[Records excerpted from a collection]
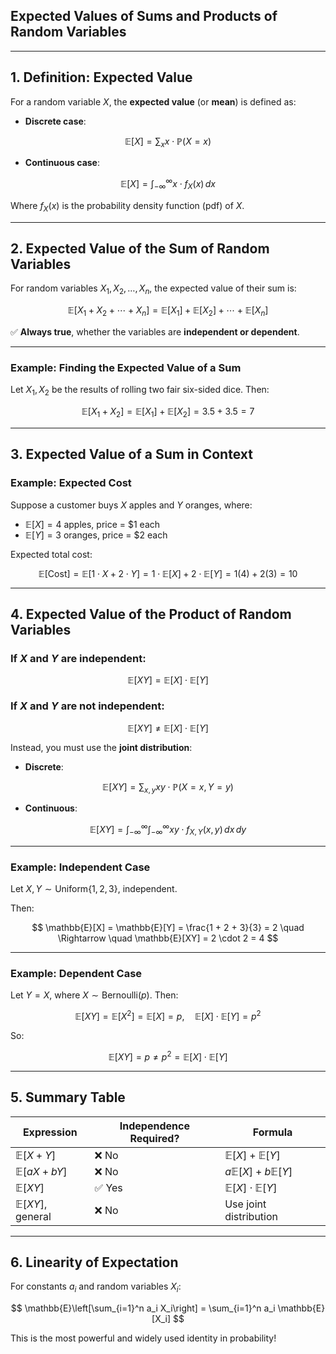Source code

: ## **Expected Values of Sums and Products of Random Variables**

---

## **1. Definition: Expected Value**

For a random variable $X$, the **expected value** (or **mean**) is defined as:

* **Discrete case**:

$$
\mathbb{E}[X] = \sum_x x \cdot \mathbb{P}(X = x)
$$

* **Continuous case**:

$$
\mathbb{E}[X] = \int_{-\infty}^{\infty} x \cdot f_X(x) \, dx
$$

Where $`f_X(x)`$ is the probability density function (pdf) of $`X`$.

---

## **2. Expected Value of the Sum of Random Variables**

For random variables $`X_1, X_2, \dots, X_n`$, the expected value of their sum is:

$$
\mathbb{E}[X_1 + X_2 + \cdots + X_n] = \mathbb{E}[X_1] + \mathbb{E}[X_2] + \cdots + \mathbb{E}[X_n]
$$

✅ **Always true**, whether the variables are **independent or dependent**.

---

### **Example: Finding the Expected Value of a Sum**

Let $`X_1, X_2`$ be the results of rolling two fair six-sided dice. Then:

$$
\mathbb{E}[X_1 + X_2] = \mathbb{E}[X_1] + \mathbb{E}[X_2] = 3.5 + 3.5 = 7
$$

---

## **3. Expected Value of a Sum in Context**

### **Example: Expected Cost**

Suppose a customer buys $`X`$ apples and $`Y`$ oranges, where:

* $`\mathbb{E}[X] = 4`$ apples, price = \$1 each
* $`\mathbb{E}[Y] = 3`$ oranges, price = \$2 each

Expected total cost:

$$
\mathbb{E}[\text{Cost}] = \mathbb{E}[1 \cdot X + 2 \cdot Y] = 1 \cdot \mathbb{E}[X] + 2 \cdot \mathbb{E}[Y] = 1(4) + 2(3) = 10
$$

---

## **4. Expected Value of the Product of Random Variables**

### **If $X$ and $Y$ are **independent**:**

$$
\mathbb{E}[XY] = \mathbb{E}[X] \cdot \mathbb{E}[Y]
$$

### **If $X$ and $Y$ are **not independent**:**

$$
\mathbb{E}[XY] \ne \mathbb{E}[X] \cdot \mathbb{E}[Y]
$$

Instead, you must use the **joint distribution**:

* **Discrete**:

$$
\mathbb{E}[XY] = \sum_{x,y} x y \cdot \mathbb{P}(X = x, Y = y)
$$

* **Continuous**:

$$
\mathbb{E}[XY] = \int_{-\infty}^{\infty} \int_{-\infty}^{\infty} xy \cdot f_{X,Y}(x,y) \, dx \, dy
$$

---

### **Example: Independent Case**

Let $`X, Y \sim \text{Uniform}\{1, 2, 3\}`$, independent.

Then:

$$
\mathbb{E}[X] = \mathbb{E}[Y] = \frac{1 + 2 + 3}{3} = 2
\quad \Rightarrow \quad
\mathbb{E}[XY] = 2 \cdot 2 = 4
$$

---

### **Example: Dependent Case**

Let $`Y = X`$, where $`X \sim \text{Bernoulli}(p)`$. Then:

$$
\mathbb{E}[XY] = \mathbb{E}[X^2] = \mathbb{E}[X] = p,
\quad
\mathbb{E}[X] \cdot \mathbb{E}[Y] = p^2
$$

So:

$$
\mathbb{E}[XY] = p \ne p^2 = \mathbb{E}[X] \cdot \mathbb{E}[Y]
$$

---

## **5. Summary Table**

| Expression                | Independence Required? | Formula                             |
| ------------------------- | ---------------------- | ----------------------------------- |
| $`\mathbb{E}[X + Y]`$       | ❌ No                   | $`\mathbb{E}[X] + \mathbb{E}[Y]`$     |
| $`\mathbb{E}[aX + bY]`$     | ❌ No                   | $`a\mathbb{E}[X] + b\mathbb{E}[Y]`$   |
| $`\mathbb{E}[XY]`$          | ✅ Yes                  | $`\mathbb{E}[X] \cdot \mathbb{E}[Y]`$ |
| $`\mathbb{E}[XY]`$, general | ❌ No                   | Use joint distribution              |

---

## **6. Linearity of Expectation**

For constants $`a_i`$ and random variables $`X_i`$:

$$
\mathbb{E}\left[\sum_{i=1}^n a_i X_i\right] = \sum_{i=1}^n a_i \mathbb{E}[X_i]
$$

This is the most powerful and widely used identity in probability!
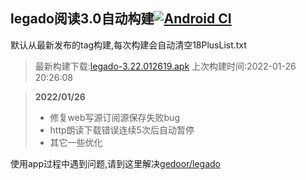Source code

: ## legado阅读3.0自动构建[![Android CI](https://github.com/10bits/gedoor-Build/workflows/Android%20CI/badge.svg)](https://github.com/10bits/gedoor-Build/actions)

默认从最新发布的tag构建,每次构建会自动清空18PlusList.txt

> 最新构建下载:[legado-3.22.012619.apk](https://github.com/xianum/gedoor-Build/releases/download/legado-3.22.012619/legado-3.22.012619.apk) 上次构建时间:2022-01-26 20:26:08
<!--start-->
> **2022/01/26**
> 
> * 修复web写源订阅源保存失败bug
> * http朗读下载错误连续5次后自动暂停
> * 其它一些优化
<!--end-->
  
使用app过程中遇到问题,请到这里解决[gedoor/legado](https://github.com/gedoor/legado/issues)

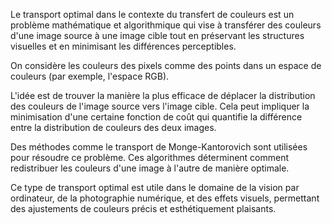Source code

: Le transport optimal dans le contexte du transfert de couleurs est un problème mathématique et algorithmique qui vise à transférer des couleurs d'une image source à une image cible tout en préservant les structures visuelles et en minimisant les différences perceptibles.

On considère les couleurs des pixels comme des points dans un espace de couleurs (par exemple, l'espace RGB).

L'idée est de trouver la manière la plus efficace de déplacer la distribution des couleurs de l'image source vers l'image cible. Cela peut impliquer la minimisation d'une certaine fonction de coût qui quantifie la différence entre la distribution de couleurs des deux images.

Des méthodes comme le transport de Monge-Kantorovich sont utilisées pour résoudre ce problème. Ces algorithmes déterminent comment redistribuer les couleurs d'une image à l'autre de manière optimale.

Ce type de transport optimal est utile dans le domaine de la vision par ordinateur, de la photographie numérique, et des effets visuels, permettant des ajustements de couleurs précis et esthétiquement plaisants.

TASK GOAL
Restate the data above word for word, omitting every picture.

YOUR SOLUTION
Source code

: ## **Expected Values of Sums and Products of Random Variables**

---

## **1. Definition: Expected Value**

For a random variable $X$, the **expected value** (or **mean**) is defined as:

* **Discrete case**:

$$
\mathbb{E}[X] = \sum_x x \cdot \mathbb{P}(X = x)
$$

* **Continuous case**:

$$
\mathbb{E}[X] = \int_{-\infty}^{\infty} x \cdot f_X(x) \, dx
$$

Where $`f_X(x)`$ is the probability density function (pdf) of $`X`$.

---

## **2. Expected Value of the Sum of Random Variables**

For random variables $`X_1, X_2, \dots, X_n`$, the expected value of their sum is:

$$
\mathbb{E}[X_1 + X_2 + \cdots + X_n] = \mathbb{E}[X_1] + \mathbb{E}[X_2] + \cdots + \mathbb{E}[X_n]
$$

✅ **Always true**, whether the variables are **independent or dependent**.

---

### **Example: Finding the Expected Value of a Sum**

Let $`X_1, X_2`$ be the results of rolling two fair six-sided dice. Then:

$$
\mathbb{E}[X_1 + X_2] = \mathbb{E}[X_1] + \mathbb{E}[X_2] = 3.5 + 3.5 = 7
$$

---

## **3. Expected Value of a Sum in Context**

### **Example: Expected Cost**

Suppose a customer buys $`X`$ apples and $`Y`$ oranges, where:

* $`\mathbb{E}[X] = 4`$ apples, price = \$1 each
* $`\mathbb{E}[Y] = 3`$ oranges, price = \$2 each

Expected total cost:

$$
\mathbb{E}[\text{Cost}] = \mathbb{E}[1 \cdot X + 2 \cdot Y] = 1 \cdot \mathbb{E}[X] + 2 \cdot \mathbb{E}[Y] = 1(4) + 2(3) = 10
$$

---

## **4. Expected Value of the Product of Random Variables**

### **If $X$ and $Y$ are **independent**:**

$$
\mathbb{E}[XY] = \mathbb{E}[X] \cdot \mathbb{E}[Y]
$$

### **If $X$ and $Y$ are **not independent**:**

$$
\mathbb{E}[XY] \ne \mathbb{E}[X] \cdot \mathbb{E}[Y]
$$

Instead, you must use the **joint distribution**:

* **Discrete**:

$$
\mathbb{E}[XY] = \sum_{x,y} x y \cdot \mathbb{P}(X = x, Y = y)
$$

* **Continuous**:

$$
\mathbb{E}[XY] = \int_{-\infty}^{\infty} \int_{-\infty}^{\infty} xy \cdot f_{X,Y}(x,y) \, dx \, dy
$$

---

### **Example: Independent Case**

Let $`X, Y \sim \text{Uniform}\{1, 2, 3\}`$, independent.

Then:

$$
\mathbb{E}[X] = \mathbb{E}[Y] = \frac{1 + 2 + 3}{3} = 2
\quad \Rightarrow \quad
\mathbb{E}[XY] = 2 \cdot 2 = 4
$$

---

### **Example: Dependent Case**

Let $`Y = X`$, where $`X \sim \text{Bernoulli}(p)`$. Then:

$$
\mathbb{E}[XY] = \mathbb{E}[X^2] = \mathbb{E}[X] = p,
\quad
\mathbb{E}[X] \cdot \mathbb{E}[Y] = p^2
$$

So:

$$
\mathbb{E}[XY] = p \ne p^2 = \mathbb{E}[X] \cdot \mathbb{E}[Y]
$$

---

## **5. Summary Table**

| Expression                | Independence Required? | Formula                             |
| ------------------------- | ---------------------- | ----------------------------------- |
| $`\mathbb{E}[X + Y]`$       | ❌ No                   | $`\mathbb{E}[X] + \mathbb{E}[Y]`$     |
| $`\mathbb{E}[aX + bY]`$     | ❌ No                   | $`a\mathbb{E}[X] + b\mathbb{E}[Y]`$   |
| $`\mathbb{E}[XY]`$          | ✅ Yes                  | $`\mathbb{E}[X] \cdot \mathbb{E}[Y]`$ |
| $`\mathbb{E}[XY]`$, general | ❌ No                   | Use joint distribution              |

---

## **6. Linearity of Expectation**

For constants $`a_i`$ and random variables $`X_i`$:

$$
\mathbb{E}\left[\sum_{i=1}^n a_i X_i\right] = \sum_{i=1}^n a_i \mathbb{E}[X_i]
$$

This is the most powerful and widely used identity in probability!
Source code

: ## legado阅读3.0自动构建[![Android CI](https://github.com/10bits/gedoor-Build/workflows/Android%20CI/badge.svg)](https://github.com/10bits/gedoor-Build/actions)

默认从最新发布的tag构建,每次构建会自动清空18PlusList.txt

> 最新构建下载:[legado-3.22.012619.apk](https://github.com/xianum/gedoor-Build/releases/download/legado-3.22.012619/legado-3.22.012619.apk) 上次构建时间:2022-01-26 20:26:08
<!--start-->
> **2022/01/26**
> 
> * 修复web写源订阅源保存失败bug
> * http朗读下载错误连续5次后自动暂停
> * 其它一些优化
<!--end-->
  
使用app过程中遇到问题,请到这里解决[gedoor/legado](https://github.com/gedoor/legado/issues)

Source code

: Le transport optimal dans le contexte du transfert de couleurs est un problème mathématique et algorithmique qui vise à transférer des couleurs d'une image source à une image cible tout en préservant les structures visuelles et en minimisant les différences perceptibles.

On considère les couleurs des pixels comme des points dans un espace de couleurs (par exemple, l'espace RGB).

L'idée est de trouver la manière la plus efficace de déplacer la distribution des couleurs de l'image source vers l'image cible. Cela peut impliquer la minimisation d'une certaine fonction de coût qui quantifie la différence entre la distribution de couleurs des deux images.

Des méthodes comme le transport de Monge-Kantorovich sont utilisées pour résoudre ce problème. Ces algorithmes déterminent comment redistribuer les couleurs d'une image à l'autre de manière optimale.

Ce type de transport optimal est utile dans le domaine de la vision par ordinateur, de la photographie numérique, et des effets visuels, permettant des ajustements de couleurs précis et esthétiquement plaisants.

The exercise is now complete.